7. The gaiety has been described as a sumptuous festival________

(a) because it was a splendid morning of celebrations.
(b) because it served tasty meals at the festival.
(c) because of the flawless beauty of the night of celebration.
(d) None of the above.

Question 2: What has the poet used the similes of the pigeon’s throat and the tusk for?

Answer: The poet’s use of the simile comparing the night sky to the pigeon’s throat reflects the different hues in the dark sky dotted with stars aglow with flecks of yellow, green and crimson like that seen around a pigeon’s throat.

In the simile of the gigantic city gates opening its elephantine mouth and the tusk-like river flowing from it, the poet links the city with nature.

Question 3: Find all the instances of alliteration in the poem.

Answer: The instances of alliteration in the poem are:

  • Speckled sky
  • Floats like a battle-flag
  • Veiled in a splendour voluminous
  • Swinging their silver bells.
  • From the minaret, how the muezzin’s call
  • Languid and luminous
  • Wind through the winding lanes
  • Cymbals and serenade

Question 4: How has the Musi River been described in the night?
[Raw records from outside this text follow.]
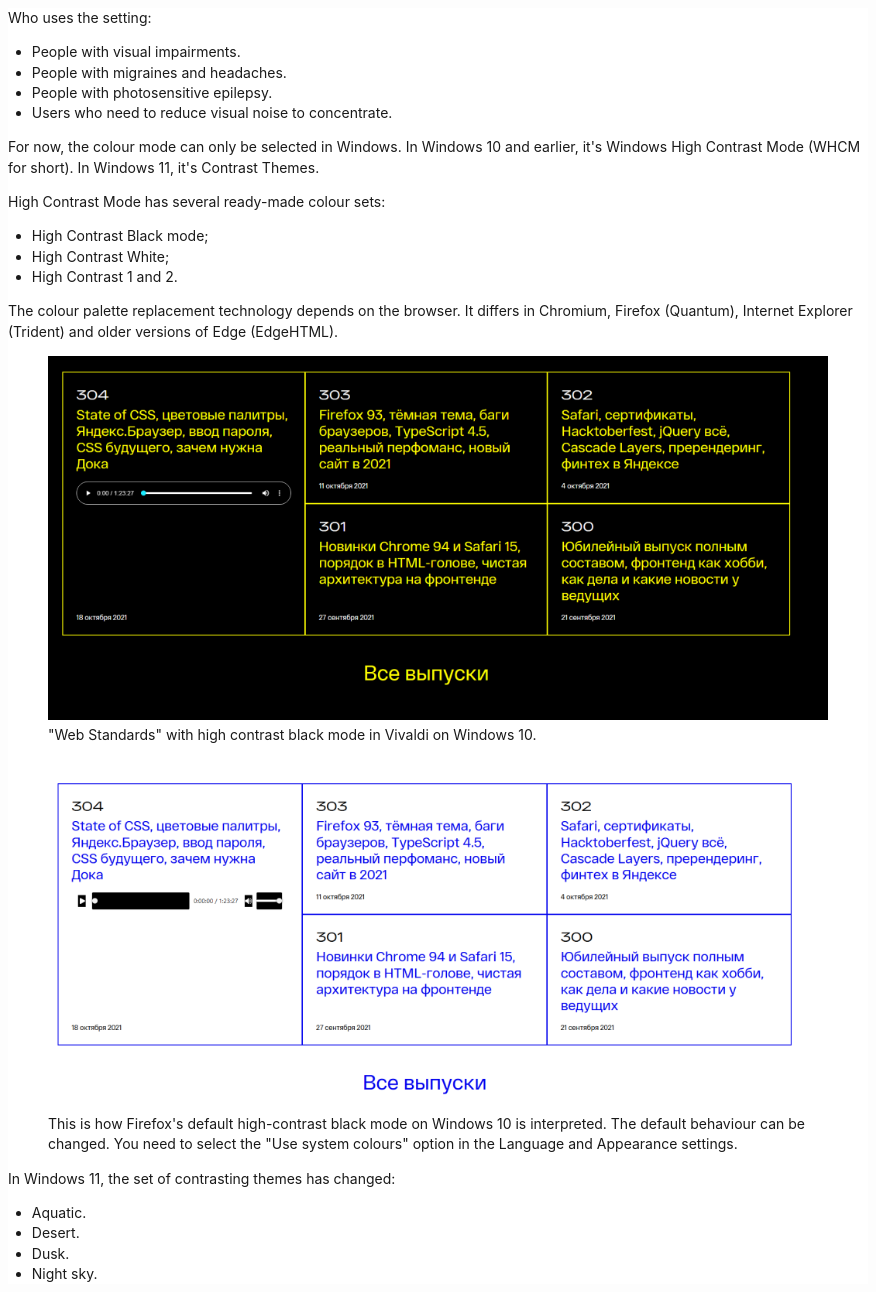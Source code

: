 Who uses the setting:

- People with visual impairments.
- People with migraines and headaches.
- People with photosensitive epilepsy.
- Users who need to reduce visual noise to concentrate.

For now, the colour mode can only be selected in Windows. In Windows 10 and earlier, it's Windows High Contrast Mode (WHCM for short). In Windows 11, it's Contrast Themes.

High Contrast Mode has several ready-made colour sets:

- High Contrast Black mode;
- High Contrast White;
- High Contrast 1 and 2.

The colour palette replacement technology depends on the browser. It differs in Chromium, Firefox (Quantum), Internet Explorer (Trident) and older versions of Edge (EdgeHTML).

<figure class="article__image">
  <img
    class="article__image-item"
    src="images/black-whcm-vivaldi.png"
    alt="Section with podcast episodes from the Web Standards home page with system colours. White background became black, links and borders are bright yellow, and plain text is white instead of dark grey."
  >
  <figcaption class="article__image-caption">
    "Web Standards" with high contrast black mode in Vivaldi on Windows 10.
  </figcaption>
</figure>

<figure class="article__image">
  <img
    class="article__image-item"
    src="images/black-whcm-firefox.png"
    alt="Section with podcast episodes from the Web Standards home page with system colours. The white background remains the same colour, the links and borders are now bright blue, and the plain text is black instead of dark grey."
  >
  <figcaption class="article__image-caption">
    This is how Firefox's default high-contrast black mode on Windows 10 is interpreted. The default behaviour can be changed. You need to select the "Use system colours" option in the Language and Appearance settings.
  </figcaption>
</figure>

In Windows 11, the set of contrasting themes has changed:

- Aquatic.
- Desert.
- Dusk.
- Night sky.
Answer: The Musi River in the night has been described in the most romantic manner. It portrays the Indian landscape vividly and captures the spirit of the Indian river which is a source of drinking water and considered holy. As the river meanders its way through the city, the water catches the moonlight and sparkles brilliantly. Its serpentine curve has been compared to the curve of a majestic tusk as it flows out of the mouth of the city gates.

Question 5: What does the poet want us to listen to?

Answer: The poet wants us to listen to the muezzin’s call for prayer, from the minaret that invites all the people to come together to pay their respect and obeisance to the creator, the almighty. It captures the spirit of gratitude even in the times of festivities and celebration.

Question 6: What has the floating battle-flag been compared to?

Answer: The floating battle-flag has been compared to the muezzin’s call. Just as the flag is atop a high building announcing a victorious battle cry, the call for prayer from the minaret’s height seems to hover in the air, urging the devotees to worship.

Question 7: How has the splendour become voluminous?

Answer: The splendour of the night-time festivities is unmatched. The magnitude of the grand celebrations become ‘voluminous’ as more people look out from the balconies of their homes, overjoyed with the grandeur of the procession and festive delights.

Question 8: Find four prominent structures built in the city mentioned in poem.

Answer: The four prominent structures built in the city mentioned in poem are:

  • City-gates
  • Minaret
  • Charminar
  • Trellised balconies

So, these were Nightfall in the City of Hyderabad Questions & Answers.